C++11 or C++0x Compiler

We use the new thread and chrono functionalities of C++11.

Pangolin

We use Pangolin for visualization and user interface. Dowload and install instructions can be found at: https://github.com/stevenlovegrove/Pangolin.

OpenCV

We use OpenCV to manipulate images and features. Dowload and install instructions can be found at: http://opencv.org. Required at leat 3.0. Tested with OpenCV 3.2.0 and 4.4.0.

Eigen3

Required by g2o (see below). Download and install instructions can be found at: http://eigen.tuxfamily.org. Required at least 3.1.0.

DBoW2 and g2o (Included in Thirdparty folder)

We use modified versions of the DBoW2 library to perform place recognition and g2o library to perform non-linear optimizations. Both modified libraries (which are BSD) are included in the Thirdparty folder.

Python

Required to calculate the alignment of the trajectory with the ground truth. Required Numpy module.

ROS (optional)

We provide some examples to process input of a monocular, monocular-inertial, stereo, stereo-inertial or RGB-D camera using ROS. Building these examples is optional. These have been tested with ROS Melodic under Ubuntu 18.04.

Pytorch/LibTorch

The Pytorch C++ API (LibTorch) is used for deployment. Download the pre-built version here https://pytorch.org/ (important select the cxx11 ABI).

3. Building ORB-SLAM3 library and examples

Clone the repository:

git clone https://github.com/jan9419/ORB_SLAM3_Monodepth.git ORB_SLAM3_Monodepth

We provide a script build.sh to build the Thirdparty libraries and ORB-SLAM3-Monodepth. Please make sure you have installed all required dependencies (see section 2) and the correct LIBTORCH_PATH is set in build.sh. Execute:

cd ORB_SLAM3_Monodepth
chmod +x build.sh
./build.sh

This will create libORB_SLAM3_Monodepth.so at lib folder and the executables in Examples folder.
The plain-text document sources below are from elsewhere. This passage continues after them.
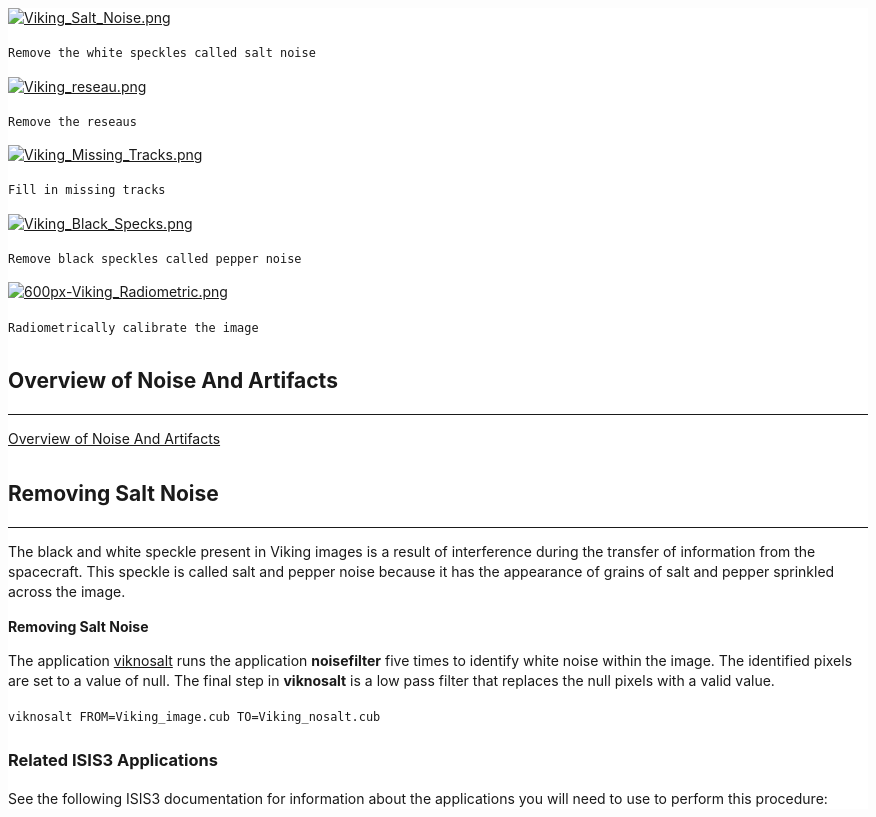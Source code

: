 [![Viking\_Salt\_Noise.png](attachments/thumbnail/1064/150.png)](attachments/download/1064/Viking_Salt_Noise.png "Viking Salt Noise")

    Remove the white speckles called salt noise

[![Viking\_reseau.png](attachments/thumbnail/1065/150.png)](attachments/download/1065/Viking_reseau.png "Viking Reseau")

    Remove the reseaus

[![Viking\_Missing\_Tracks.png](attachments/thumbnail/1063/150.png)](attachments/download/1063/Viking_Missing_Tracks.png "Viking Missing Tracks")

    Fill in missing tracks

[![Viking\_Black\_Specks.png](attachments/thumbnail/1071/150.png)](attachments/download/1071/Viking_Black_Specks.png "Viking Black Specks")

    Remove black speckles called pepper noise

[![600px-Viking\_Radiometric.png](attachments/thumbnail/1053/150.png)](attachments/download/1053/600px-Viking_Radiometric.png "Viking Radiometric")

    Radiometrically calibrate the image


## Overview of Noise And Artifacts

-----

[Overview of Noise And Artifacts](Overview_of_Noise_And_Artifacts)


## Removing Salt Noise

-----

The black and white speckle present in Viking images is a result of
interference during the transfer of information from the spacecraft.
This speckle is called salt and pepper noise because it has the
appearance of grains of salt and pepper sprinkled across the image.

**Removing Salt Noise**

The application
[viknosalt](https://isis.astrogeology.usgs.gov/Application/presentation/Tabbed/viknosalt/viknosalt.html)
runs the application **noisefilter** five times to identify white noise
within the image. The identified pixels are set to a value of null. The
final step in **viknosalt** is a low pass filter that replaces the null
pixels with a valid value.

    viknosalt FROM=Viking_image.cub TO=Viking_nosalt.cub



### Related ISIS3 Applications

See the following ISIS3 documentation for information about the
applications you will need to use to perform this procedure:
4. KITTI RGB-MonoDepth Examples

  1. Download the dataset (color images) from http://www.cvlibs.net/datasets/kitti/eval_odometry.php

  2. Export pre-trained Monodepth2 models (trained on the KITTI dataset) to torchscript models. For this please add the Monodepth2 repository to the PYTHONPATH environment variable. Furthermore, the decoder in the Monodepth2 repository needs to be modified to return the last tuple element (self.outputs[("disp", 0)]). Note that when exporting the torchscript models, the same device (cpu or cuda) must be selected as for deployment (DepthEstimator.device (cpu or gpu)).

python tools/export_models.py --input_encoder_path PATH_TO_MONODEPTH_PRETRAINED_MODEL/encoder.pth --input_decoder_path PATH_TO_MONODEPTH_PRETRAINED_MODEL/decoder.pth --output_encoder_path tools/encoder.pt --output_decoder_path tools/decoder.pt --device cuda
  1. Set the correct path to the exported torchscript models in KITTIX.yaml (DepthEstimator.encoderPath and DepthEstimator.decoderPath).

  2. Execute the following command. Change KITTIX.yaml by KITTI00-02.yaml, KITTI03.yaml or KITTI04-12.yaml for sequence 0 to 2, 3, and 4 to 12 respectively. Change PATH_TO_DATASET_FOLDER to the uncompressed dataset folder. Change SEQUENCE_NUMBER to 00, 01, 02,.., 11.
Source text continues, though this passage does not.